As simple as all that!
This ambulation — to use a dollar word — occurred in “They Won’t Forget,” the motion picture that marked Lana’s screen debut.
Of course there was more to it than the mere walk across the screen, but not so much at that. If you’ve seen the picture you may recall that Lana, in the role of Mary Clay, had just about become established in the story when she was murdered. That small amount of footage, however, was enough to win plenty of verbal bouquets from the Warner front office and her celluloid demise lasted only long enough for the aforementioned front office to find another featured spot for her — which it did in The Great Garrick where you’ll find her very much alive again and, unless twenty Warner officials are completely wrong, walking off with the show in every sequence in which she appears.
And, since we’re talking about walking, there’s little room for anyone to deny but that this lovely little young star has acquired the luckiest habit in the world. For instance: Less than seven months ago she walked out of the side door of the Hollywood High School and walked into a tiny lunch-room near Sunset Boulevard.

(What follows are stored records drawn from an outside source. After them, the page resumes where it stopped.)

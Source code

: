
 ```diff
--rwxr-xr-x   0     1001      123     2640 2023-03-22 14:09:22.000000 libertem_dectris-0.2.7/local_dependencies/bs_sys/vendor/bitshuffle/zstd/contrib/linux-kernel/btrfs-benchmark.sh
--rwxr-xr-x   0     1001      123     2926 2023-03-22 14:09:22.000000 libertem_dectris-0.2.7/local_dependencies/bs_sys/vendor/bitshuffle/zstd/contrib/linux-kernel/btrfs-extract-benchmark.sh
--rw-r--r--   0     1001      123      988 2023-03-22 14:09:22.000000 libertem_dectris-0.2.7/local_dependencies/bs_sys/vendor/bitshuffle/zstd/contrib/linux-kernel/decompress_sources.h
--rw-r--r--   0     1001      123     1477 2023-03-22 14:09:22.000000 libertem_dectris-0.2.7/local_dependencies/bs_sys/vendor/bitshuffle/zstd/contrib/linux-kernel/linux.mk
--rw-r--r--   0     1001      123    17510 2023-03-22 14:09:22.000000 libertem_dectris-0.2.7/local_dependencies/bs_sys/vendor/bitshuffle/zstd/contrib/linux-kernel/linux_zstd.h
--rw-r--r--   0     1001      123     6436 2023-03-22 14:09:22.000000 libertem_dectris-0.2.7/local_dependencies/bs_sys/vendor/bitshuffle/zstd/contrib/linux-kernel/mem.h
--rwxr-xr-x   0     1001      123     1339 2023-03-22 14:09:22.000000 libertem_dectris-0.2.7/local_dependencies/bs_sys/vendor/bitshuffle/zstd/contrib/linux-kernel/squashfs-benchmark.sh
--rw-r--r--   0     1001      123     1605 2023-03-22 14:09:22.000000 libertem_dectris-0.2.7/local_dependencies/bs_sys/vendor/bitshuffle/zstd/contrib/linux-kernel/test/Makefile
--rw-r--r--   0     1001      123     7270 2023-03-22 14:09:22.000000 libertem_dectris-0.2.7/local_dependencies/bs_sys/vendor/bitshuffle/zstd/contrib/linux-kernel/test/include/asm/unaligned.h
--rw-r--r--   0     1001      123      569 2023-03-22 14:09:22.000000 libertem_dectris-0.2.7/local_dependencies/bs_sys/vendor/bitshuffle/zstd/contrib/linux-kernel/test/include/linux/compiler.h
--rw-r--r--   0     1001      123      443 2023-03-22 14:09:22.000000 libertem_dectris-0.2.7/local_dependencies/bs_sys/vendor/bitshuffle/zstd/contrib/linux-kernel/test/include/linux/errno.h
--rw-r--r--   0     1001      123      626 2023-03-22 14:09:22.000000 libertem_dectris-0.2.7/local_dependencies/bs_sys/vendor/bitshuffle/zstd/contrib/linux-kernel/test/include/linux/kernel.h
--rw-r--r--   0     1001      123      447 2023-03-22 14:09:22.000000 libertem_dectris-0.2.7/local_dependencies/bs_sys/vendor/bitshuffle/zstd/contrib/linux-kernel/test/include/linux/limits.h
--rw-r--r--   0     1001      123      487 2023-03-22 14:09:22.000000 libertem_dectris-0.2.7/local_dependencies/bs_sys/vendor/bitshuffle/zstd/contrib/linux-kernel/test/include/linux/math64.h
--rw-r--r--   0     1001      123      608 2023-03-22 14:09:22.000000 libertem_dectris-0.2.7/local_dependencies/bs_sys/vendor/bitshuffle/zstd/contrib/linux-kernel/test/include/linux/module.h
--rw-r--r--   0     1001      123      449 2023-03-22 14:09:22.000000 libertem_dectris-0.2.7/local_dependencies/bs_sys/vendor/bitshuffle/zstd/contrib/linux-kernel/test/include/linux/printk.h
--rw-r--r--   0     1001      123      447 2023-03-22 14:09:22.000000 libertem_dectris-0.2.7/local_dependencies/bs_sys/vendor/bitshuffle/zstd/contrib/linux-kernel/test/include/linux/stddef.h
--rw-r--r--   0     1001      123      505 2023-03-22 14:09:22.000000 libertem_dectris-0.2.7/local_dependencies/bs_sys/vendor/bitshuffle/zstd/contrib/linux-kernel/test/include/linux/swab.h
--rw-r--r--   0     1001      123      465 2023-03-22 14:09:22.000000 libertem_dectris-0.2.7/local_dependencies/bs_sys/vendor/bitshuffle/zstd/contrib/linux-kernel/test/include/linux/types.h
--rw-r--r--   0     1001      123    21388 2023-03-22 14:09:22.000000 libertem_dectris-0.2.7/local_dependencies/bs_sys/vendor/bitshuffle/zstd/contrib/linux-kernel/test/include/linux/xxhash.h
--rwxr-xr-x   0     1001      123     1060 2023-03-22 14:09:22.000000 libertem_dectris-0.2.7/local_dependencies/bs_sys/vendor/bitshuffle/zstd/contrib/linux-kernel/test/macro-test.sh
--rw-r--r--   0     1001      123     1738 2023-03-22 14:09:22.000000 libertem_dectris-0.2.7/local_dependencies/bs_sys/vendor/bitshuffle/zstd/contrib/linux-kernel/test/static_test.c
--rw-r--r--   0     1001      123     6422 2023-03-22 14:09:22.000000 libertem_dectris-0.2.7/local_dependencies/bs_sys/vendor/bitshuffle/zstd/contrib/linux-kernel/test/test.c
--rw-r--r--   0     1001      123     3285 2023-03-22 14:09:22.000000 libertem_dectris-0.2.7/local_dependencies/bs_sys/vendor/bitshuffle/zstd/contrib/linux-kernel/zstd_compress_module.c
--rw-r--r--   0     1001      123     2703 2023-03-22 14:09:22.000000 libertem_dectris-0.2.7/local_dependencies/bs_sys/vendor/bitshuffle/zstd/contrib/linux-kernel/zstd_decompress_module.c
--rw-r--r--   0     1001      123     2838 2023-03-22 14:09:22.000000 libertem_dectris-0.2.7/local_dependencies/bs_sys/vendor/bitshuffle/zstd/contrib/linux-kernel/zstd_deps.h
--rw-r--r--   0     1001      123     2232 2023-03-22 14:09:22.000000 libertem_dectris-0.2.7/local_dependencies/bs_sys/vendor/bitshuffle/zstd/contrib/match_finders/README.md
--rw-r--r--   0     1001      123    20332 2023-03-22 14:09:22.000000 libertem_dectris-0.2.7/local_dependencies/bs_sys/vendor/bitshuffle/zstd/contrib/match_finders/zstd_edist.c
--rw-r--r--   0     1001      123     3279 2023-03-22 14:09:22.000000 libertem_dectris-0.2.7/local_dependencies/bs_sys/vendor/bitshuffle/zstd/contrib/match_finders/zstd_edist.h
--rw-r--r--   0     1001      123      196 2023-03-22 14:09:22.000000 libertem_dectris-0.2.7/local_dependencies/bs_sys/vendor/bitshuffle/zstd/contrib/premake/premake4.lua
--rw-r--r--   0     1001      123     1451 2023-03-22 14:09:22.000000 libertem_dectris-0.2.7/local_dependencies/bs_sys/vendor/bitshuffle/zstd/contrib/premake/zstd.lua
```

She sat chatting with a schoolmate for a while and then, in less time than a Hollywood “yes-man” can agree with his boss, a trade paper publisher walked in and sat down at a near-by table. He wasn’t an official talent scout, but he’d been around the film factories long enough to recognize a good bet when he saw one, and before Lana scarcely knew what it was all about he had her walking into the office of a player’s agent.
So enthused was this agent over his young client and so fast did he work that the next day Lana was among twenty other girls to be tested for the role of Mary Clay. As composed as a veteran trooper, Lana walked in front of the camera and then walked right into a fat movie contract five minutes after Producer LeRoy had seen the test! As simple as all that!
“Up until the time I walked out of the high school side door,” says Lana, “I had no thought of ever adopting acting as a career. I had planned to be a fashion designer and had selected my high school studies toward that career — but I took a walk, and here I am!”
Getting down to a few vital statistics, Lana is five feet, four inches tall in her stocking feet, and tips the scales at the 109 lb. mark. She’s a tennis addict, designs and makes her own clothes, and says she’s far too young and too busy to give romance any thought. But she thinks “Wayne Morris is just about the best actor in pictures.”
“Lana lives in Hollywood with her mother, moving here from San Francisco in 1936. Wallace, Idaho, is her birthplace, and don’t think for a single minute that those hard-rock miners aren’t proud of her! A strict disciplinarian of herself, she likewise knows that two pictures never made an actress and that success comes only through hard work.